**WHAT THE TASK ASKS:** Across the listing below, count the lines containing "doubledash". Answer with that number only.

[Opening RECORD EXCERPTS section]

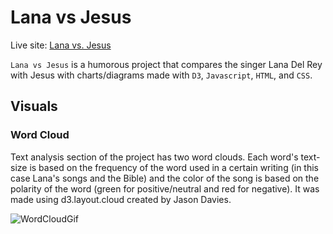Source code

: # Lana vs Jesus

Live site: [Lana vs. Jesus](https://joshuachoi0508.github.io/Lana-vs-Jesus/)

`Lana vs Jesus` is a humorous project that compares the singer Lana Del Rey with Jesus with charts/diagrams made with `D3`, `Javascript`, `HTML`, and `CSS`.

## Visuals
### Word Cloud
Text analysis section of the project has two word clouds. Each word's text-size is based on the frequency of the word used in a certain writing (in this case Lana's songs and the Bible) and the color of the song is based on the polarity of the word (green for positive/neutral and red for negative). It was made using d3.layout.cloud created by Jason Davies.

![WordCloudGif](https://github.com/joshuachoi0508/Lana-vs-Jesus/blob/master/readMe/text_analysis.gif)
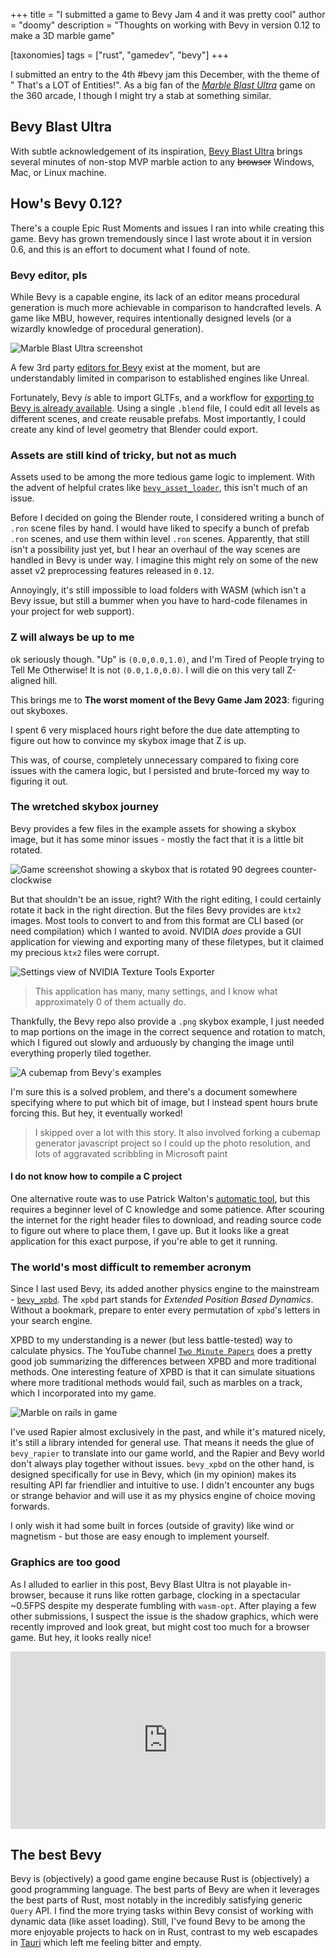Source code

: +++
title = "I submitted a game to Bevy Jam 4 and it was pretty cool"
author = "doomy" 
description = "Thoughts on working with Bevy in version 0.12 to make a 3D marble game"

[taxonomies] 
tags = ["rust", "gamedev", "bevy"]
+++

I submitted an entry to the 4th #bevy jam this December, with the theme of "
That's a LOT of Entities!". As a big fan of the [*Marble Blast
Ultra*](https://en.wikipedia.org/wiki/Marble_Blast_Ultra) game on the 360
arcade, I though I might try a stab at something similar. 

## Bevy Blast Ultra

With subtle acknowledgement of its inspiration, [Bevy Blast Ultra](https://github.com/piedoom/bevy_blast_ultra/releases/) brings several
minutes of non-stop MVP marble action to any ~~browser~~ Windows, Mac, or Linux
machine.
 

## How's Bevy 0.12?

There's a couple Epic Rust Moments and issues I ran into while creating this
game. Bevy has grown tremendously since I last wrote about it in version 0.6,
and this is an effort to document what I found of note.

### Bevy editor, pls

While Bevy is a
capable engine, its lack of an editor means procedural generation is much more
achievable in comparison to handcrafted levels. A game like MBU, however,
requires intentionally designed levels (or a wizardly knowledge of procedural
generation). 

![Marble Blast Ultra screenshot](MarbleBlastUltra_screenshot.png)

A few 3rd party [editors for
Bevy](https://bevy-cheatbook.github.io/setup/bevy-tools.html) exist at the
moment, but are understandably limited in comparison to established engines like
Unreal.

Fortunately, Bevy *is* able to import GLTFs, and a workflow for [exporting to
Bevy is already
available](https://github.com/kaosat-dev/Blender_bevy_components_workflow).
Using a single `.blend` file, I could edit all levels as different scenes, and
create reusable prefabs. Most importantly, I could create any kind of level
geometry that Blender could export.

### Assets are still kind of tricky, but not as much

Assets used to be among the more tedious game logic to implement. With the
advent of helpful crates like
[`bevy_asset_loader`](https://github.com/NiklasEi/bevy_asset_loader), this isn't
much of an issue. 

Before I decided on going the Blender route, I considered writing a bunch of
`.ron` scene files by hand. I would have liked to specify a bunch of prefab
`.ron` scenes, and use them within level `.ron` scenes. Apparently, that still
isn't a possibility just yet, but I hear an overhaul of the way scenes are
handled in Bevy is under way. I imagine this might rely on some of the new asset
v2 preprocessing features released in `0.12`.

Annoyingly, it's still impossible to load folders with WASM (which isn't a
Bevy issue, but still a bummer when you have to hard-code filenames in your
project for web support). 

### Z will always be up to me

ok seriously though. "Up" is `(0.0,0.0,1.0)`, and I'm Tired of People trying to
Tell Me Otherwise! It is not `(0.0,1.0,0.0)`. I will die on this very tall
Z-aligned hill.

This brings me to **The worst moment of the Bevy Game Jam 2023**: figuring out
skyboxes.

I spent 6 very misplaced hours right before the due date attempting to figure
out how to convince my skybox image that Z is up.

This was, of course, completely unnecessary compared to fixing core issues with
the camera logic, but I persisted and brute-forced my way to figuring it out. 

### The wretched skybox journey

Bevy provides a few files in the example assets for showing a skybox image, but
it has some minor issues - mostly the fact that it is a little bit rotated.

![Game screenshot showing a skybox that is rotated 90 degrees
counter-clockwise](zup.png)

But that shouldn't be an issue, right? With the right editing, I could certainly
rotate it back in the right direction. But the files Bevy provides are `ktx2`
images. Most tools to convert to and from this format are CLI based (or need
compilation) which I wanted to avoid. NVIDIA *does* provide a GUI application
for viewing and exporting many of these filetypes, but it
claimed my precious `ktx2` files were corrupt. 

![Settings view of NVIDIA Texture Tools Exporter](texture-tools.png)

> This application has many, many settings, and I know what approximately 0 of
> them actually do.

Thankfully, the Bevy repo also provide a `.png` skybox example, I just needed to
map portions on the image in the correct sequence and rotation to match, which I
figured out slowly and arduously by changing the image until everything properly
tiled together.

![A cubemap from Bevy's examples](Ryfjallet_cubemap.png)

I'm sure this is a solved problem, and there's a document
somewhere specifying where to put which bit of image, but I instead spent hours
brute forcing this. But hey, it eventually worked!

> I skipped over a lot with this story. It also involved forking a cubemap
> generator javascript project so I could up the photo resolution, and lots of
> aggravated scribbling in Microsoft paint

#### I do not know how to compile a C project

One alternative route was to use Patrick Walton's [automatic
tool](https://github.com/pcwalton/gltf-ibl-sampler-egui), but this requires a
beginner level of C knowledge and some patience. After scouring the internet
for the right header files to download, and reading source code to figure out
where to place them, I gave up. But it looks like a great application for this
exact purpose, if you're able to get it running.

### The world's most difficult to remember acronym

Since I last used Bevy, its added another physics engine to the mainstream -
[`bevy_xpbd`](https://github.com/Jondolf/bevy_xpbd). The `xpbd` part stands for
*Extended Position Based Dynamics*. Without a bookmark, prepare to enter every
permutation of `xpbd`'s letters in your search engine.

XPBD to my understanding is a newer (but less battle-tested) way to calculate
physics. The YouTube channel [`Two Minute
Papers`](https://www.youtube.com/watch?v=F0QwAhUnpr4) does a pretty good job
summarizing the differences between XPBD and more traditional methods. One
interesting feature of XPBD is that it can simulate situations where more
traditional methods would fail, such as marbles on a track, which I incorporated
into my game.

![Marble on rails in game](rails.png)

I've used Rapier almost exclusively in the past, and while it's matured nicely,
it's still a library intended for general use. That means it needs the glue of
`bevy_rapier` to translate into our game world, and the Rapier and Bevy world
don't always play together without issues. `bevy_xpbd` on the other hand, is
designed specifically for use in Bevy, which (in my opinion) makes its resulting
API far friendlier and intuitive to use. I didn't encounter any bugs or strange
behavior and will use it as my physics engine of choice moving
forwards.

I only wish it had some built in forces (outside of gravity) like wind or
magnetism - but those are easy enough to implement yourself.

### Graphics are too good

As I alluded to earlier in this post, Bevy Blast Ultra is not playable
in-browser, because it runs like rotten garbage, clocking in a spectacular
~0.5FPS despite my desperate fumbling with `wasm-opt`. After playing a few other
submissions, I suspect the issue is the shadow graphics, which
were recently improved and look great, but might cost too much for a browser
game. But hey, it looks really nice!

<div style="padding:56.25% 0 0 0;position:relative;"><iframe src="https://player.vimeo.com/video/893312876?badge=0&amp;autopause=0&amp;player_id=0&amp;app_id=58479" frameborder="0" allow="autoplay; fullscreen; picture-in-picture" style="position:absolute;top:0;left:0;width:100%;height:100%;" title="Bevy Blast Ultra Gameplay"></iframe></div><script src="https://player.vimeo.com/api/player.js"></script>

## The best Bevy

Bevy is (objectively) a good game engine because Rust is (objectively) a good
programming language. The best parts of Bevy are when it leverages the best
parts of Rust, most notably in the incredibly satisfying generic `Query` API. I
find the more trying tasks within Bevy consist of working with dynamic data (like asset
loading). Still, I've found Bevy to be among the more enjoyable projects to hack
on in Rust, contrast to my web escapades in
[Tauri](https://github.com/piedoom/cedr) which left me feeling bitter and empty.
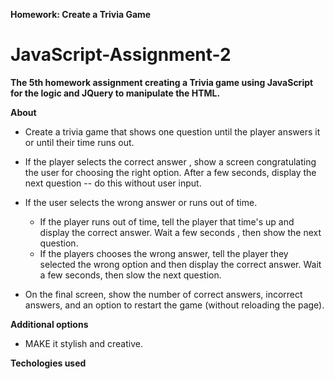 <b> Homework: Create a Trivia Game </b>

# JavaScript-Assignment-2

<b> The 5th homework assignment creating a Trivia game using JavaScript for the logic and JQuery to manipulate the HTML. </b>



<b> About </b>

* Create a trivia game that shows one question until the player answers it or until their time runs out. 

* If the player selects the correct answer , show a screen congratulating the user for choosing the right option. After a few seconds, display the next question -- do this without user input.

* If the user selects the wrong answer or runs out of time. 
    - If the player runs out of time, tell the player that time's up and display the correct answer. Wait a few seconds , then show the next question. 
    - If the players chooses the wrong answer, tell the player they selected the wrong option and then display the correct answer. Wait a few seconds, then slow the next question. 

* On the final screen, show the number of correct answers, incorrect answers, and an option to restart the game (without reloading the page).

<b> Additional options </b>

* MAKE it stylish and creative. 

<b> Techologies used </b>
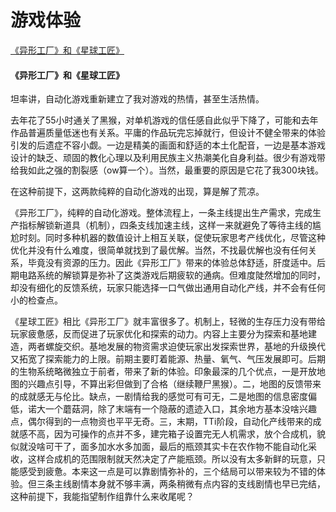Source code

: # 游戏体验
[《异形工厂》和《星球工匠》](#异形工厂和星球工匠)

#### 《异形工厂》和《星球工匠》

坦率讲，自动化游戏重新建立了我对游戏的热情，甚至生活热情。

去年花了55小时通关了黑猴，对单机游戏的信任感自此似乎下降了，可能和去年作品普遍质量低迷也有关系。平庸的作品玩完忘掉就行，但设计不健全带来的体验引发的后遗症不容小觑。一边是精美的画面和舒适的本土化配音，一边是基本游戏设计的缺乏、顽固的教化心理以及利用民族主义热潮美化自身利益。很少有游戏带给我如此之强的割裂感（ow算一个）。当然，最重要的原因是它花了我300块钱。

在这种前提下，这两款纯粹的自动化游戏的出现，算是解了荒凉。

《异形工厂》，纯粹的自动化游戏。整体流程上，一条主线提出生产需求，完成生产指标解锁新道具（机制），四条支线加速主线，这样一来就避免了等待主线的尴尬时刻。同时多种机器的数值设计上相互关联，促使玩家思考产线优化，尽管这种优化并没有什么难度，很简单就找到了最优解。当然，不找最优解也没有任何关系，毕竟没有资源的压力。因此《异形工厂》带来的体验总体舒适，肝度适中。后期电路系统的解锁算是弥补了这类游戏后期疲软的通病。但难度陡然增加的同时，却没有细化的反馈系统，玩家只能选择一口气做出通用自动化产线，并不会有任何小的检查点。

《星球工匠》相比《异形工厂》就丰富很多了。机制上，轻微的生存压力没有带给玩家疲惫感，反而促进了玩家优化和探索的动力。内容上主要分为探索和基地建造，两者螺旋交织。基地发展的物资需求迫使玩家出发探索世界，基地的升级换代又拓宽了探索能力的上限。前期主要盯着能源、热量、氧气、气压发展即可。后期的生物系统略微独立于前者，带来了新的体验。印象最深的几个优点，一是开放地图的兴趣点引导，不算出彩但做到了合格（继续鞭尸黑猴）。二，地图的反馈带来的成就感无与伦比。缺点，一剧情给我的感觉可有可无，二是地图的信息密度偏低，诺大一个蘑菇洞，除了末端有一个隐蔽的遗迹入口，其余地方基本没啥兴趣点，偶尔得到的一点物资也平平无奇。三，末期，TTi阶段，自动化产线带来的成就感不高，因为可操作的点并不多，建完箱子设置完无人机需求，放个合成机，貌似就没啥可干了，面多加水水多加面，最后的瓶颈其实卡在农作物不能自动化采收，这样合成机的范围限制就天然决定了产能瓶颈。所以没有太多新鲜的玩意，只能感受到疲惫。本来这一点是可以靠剧情弥补的，三个结局可以带来较为不错的体验。但三条主线剧情本身就不够丰满，两条稍微有点内容的支线剧情也早已完结，这种前提下，我能指望制作组靠什么来收尾呢？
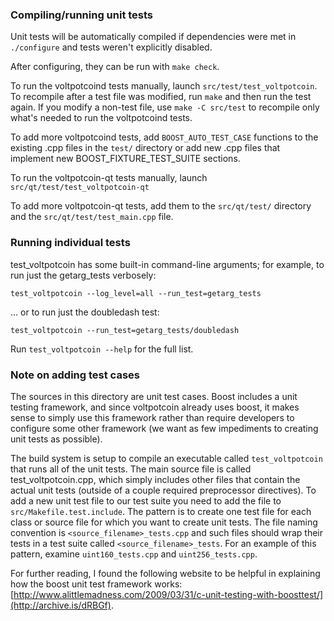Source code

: ### Compiling/running unit tests

Unit tests will be automatically compiled if dependencies were met in `./configure`
and tests weren't explicitly disabled.

After configuring, they can be run with `make check`.

To run the voltpotcoind tests manually, launch `src/test/test_voltpotcoin`. To recompile
after a test file was modified, run `make` and then run the test again. If you
modify a non-test file, use `make -C src/test` to recompile only what's needed
to run the voltpotcoind tests.

To add more voltpotcoind tests, add `BOOST_AUTO_TEST_CASE` functions to the existing
.cpp files in the `test/` directory or add new .cpp files that
implement new BOOST_FIXTURE_TEST_SUITE sections.

To run the voltpotcoin-qt tests manually, launch `src/qt/test/test_voltpotcoin-qt`

To add more voltpotcoin-qt tests, add them to the `src/qt/test/` directory and
the `src/qt/test/test_main.cpp` file.

### Running individual tests

test_voltpotcoin has some built-in command-line arguments; for
example, to run just the getarg_tests verbosely:

    test_voltpotcoin --log_level=all --run_test=getarg_tests

... or to run just the doubledash test:

    test_voltpotcoin --run_test=getarg_tests/doubledash

Run `test_voltpotcoin --help` for the full list.

### Note on adding test cases

The sources in this directory are unit test cases.  Boost includes a
unit testing framework, and since voltpotcoin already uses boost, it makes
sense to simply use this framework rather than require developers to
configure some other framework (we want as few impediments to creating
unit tests as possible).

The build system is setup to compile an executable called `test_voltpotcoin`
that runs all of the unit tests.  The main source file is called
test_voltpotcoin.cpp, which simply includes other files that contain the
actual unit tests (outside of a couple required preprocessor
directives). To add a new unit test file to our test suite you need
to add the file to `src/Makefile.test.include`. The pattern is to
create one test file for each class or source file for which you want
to create unit tests.  The file naming convention is
`<source_filename>_tests.cpp` and such files should wrap their tests
in a test suite called `<source_filename>_tests`.  For an example of
this pattern, examine `uint160_tests.cpp` and `uint256_tests.cpp`.

For further reading, I found the following website to be helpful in
explaining how the boost unit test framework works:
[http://www.alittlemadness.com/2009/03/31/c-unit-testing-with-boosttest/](http://archive.is/dRBGf).
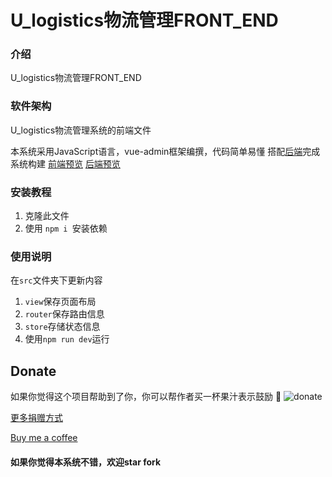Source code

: # U_logistics物流管理FRONT_END

### 介绍

U_logistics物流管理FRONT_END

### 软件架构

U_logistics物流管理系统的前端文件

本系统采用JavaScript语言，vue-admin框架编撰，代码简单易懂
搭配[后端](https://gitee.com/nuclea/U_logistics_management)完成系统构建
[前端预览](http://43.143.93.202/U_logistics)
[后端预览](http://43.143.93.202:8000/swagger-ui.html)



### 安装教程

1. 克隆此文件
2. 使用 `npm i `安装依赖

### 使用说明
在`src`文件夹下更新内容
1. `view`保存页面布局
2. `router`保存路由信息
2. `store`存储状态信息
3. 使用`npm run dev`运行

## Donate

如果你觉得这个项目帮助到了你，你可以帮作者买一杯果汁表示鼓励 :tropical_drink:
![donate]()

[更多捐赠方式]()

[Buy me a coffee]()
#### 如果你觉得本系统不错，欢迎star fork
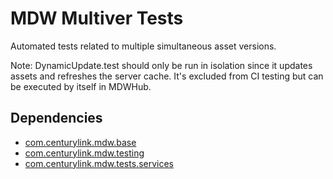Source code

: # MDW Multiver Tests
Automated tests related to multiple simultaneous asset versions.

Note: DynamicUpdate.test should only be run in isolation since it updates assets and refreshes 
the server cache.  It's excluded from CI testing but can be executed by itself in MDWHub.

## Dependencies
  - [com.centurylink.mdw.base](https://github.com/CenturyLinkCloud/mdw/blob/master/mdw-workflow/assets/com/centurylink/mdw/base/readme.md)
  - [com.centurylink.mdw.testing](https://github.com/CenturyLinkCloud/mdw/blob/master/mdw-workflow/assets/com/centurylink/mdw/testing/readme.md)
  - [com.centurylink.mdw.tests.services](https://github.com/CenturyLinkCloud/mdw/blob/master/mdw-workflow/assets/com/centurylink/mdw/tests/services/readme.md)

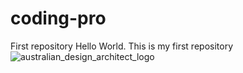 # coding-pro
First repository
Hello World. This is my first repository![australian_design_architect_logo](https://user-images.githubusercontent.com/89616286/131055277-495632b1-c2dd-4c78-88ce-394f929543bd.jpg)
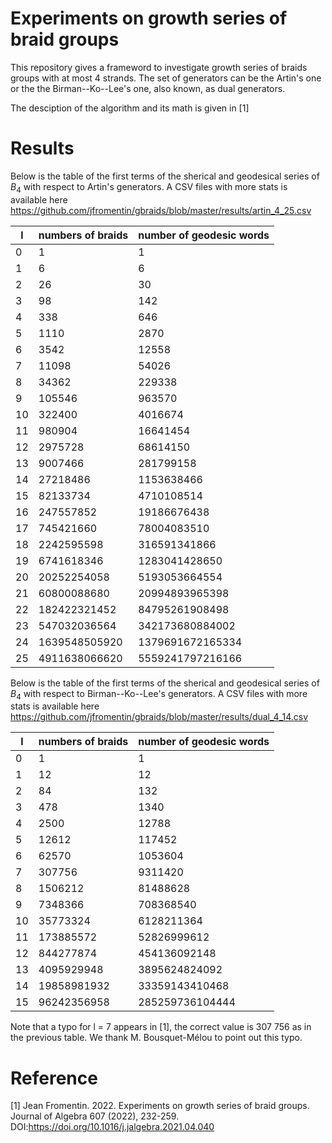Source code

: Experiments on growth series of braid groups
============================================

This repository gives a frameword to investigate growth series of braids groups with at most 4 strands.
The set of generators can be the Artin's one or the the Birman--Ko--Lee's one, also known, as dual generators.

The desciption of the algorithm and its math is given in [1]


Results
=======

Below is the table of the first terms of the sherical and geodesical series of $B_4$ with respect to Artin's generators. A CSV files with more stats is available here https://github.com/jfromentin/gbraids/blob/master/results/artin_4_25.csv

l | numbers of braids | number of geodesic words
--|-------------------|--------------------------
0 |1                  |1
1 |6                  |6
2 |26                 |30
3 |98                 |142
4 |338                |646
5 |1110               |2870
6 |3542               |12558
7 |11098              |54026
8 |34362              |229338
9 |105546             |963570
10|322400             |4016674
11|980904             |16641454
12|2975728            |68614150
13|9007466            |281799158
14|27218486           |1153638466
15|82133734           |4710108514
16|247557852          |19186676438
17|745421660          |78004083510
18|2242595598         |316591341866
19|6741618346         |1283041428650
20|20252254058        |5193053664554
21|60800088680        |20994893965398
22|182422321452       |84795261908498
23|547032036564       |342173680884002
24|1639548505920      |1379691672165334
25|4911638066620      |5559241797216166

Below is the table of the first terms of the sherical and geodesical series of $B_4$ with respect to Birman--Ko--Lee's generators. A CSV files with more stats is available here https://github.com/jfromentin/gbraids/blob/master/results/dual_4_14.csv

l | numbers of braids | number of geodesic words
--|-------------------|--------------------------
0 |1                  |1
1 |12                 |12
2 |84                 |132
3 |478                |1340
4 |2500               |12788
5 |12612              |117452
6 |62570              |1053604
7 |307756             |9311420
8 |1506212            |81488628
9 |7348366            |708368540
10|35773324           |6128211364
11|173885572          |52826999612
12|844277874          |454136092148
13|4095929948         |3895624824092
14|19858981932        |33359143410468
15|96242356958        |285259736104444

Note that a typo for l = 7 appears in [1], the correct value is 307 756 as in the previous table.
We thank M. Bousquet-Mélou to point out this typo. 

Reference
=========

[1] Jean Fromentin. 2022. Experiments on growth series of braid groups. Journal of Algebra 607 (2022), 232-259.
DOI:https://doi.org/10.1016/j.jalgebra.2021.04.040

[Closing RECORD EXCERPTS section]

**ANSWER TO THIS TASK:** 2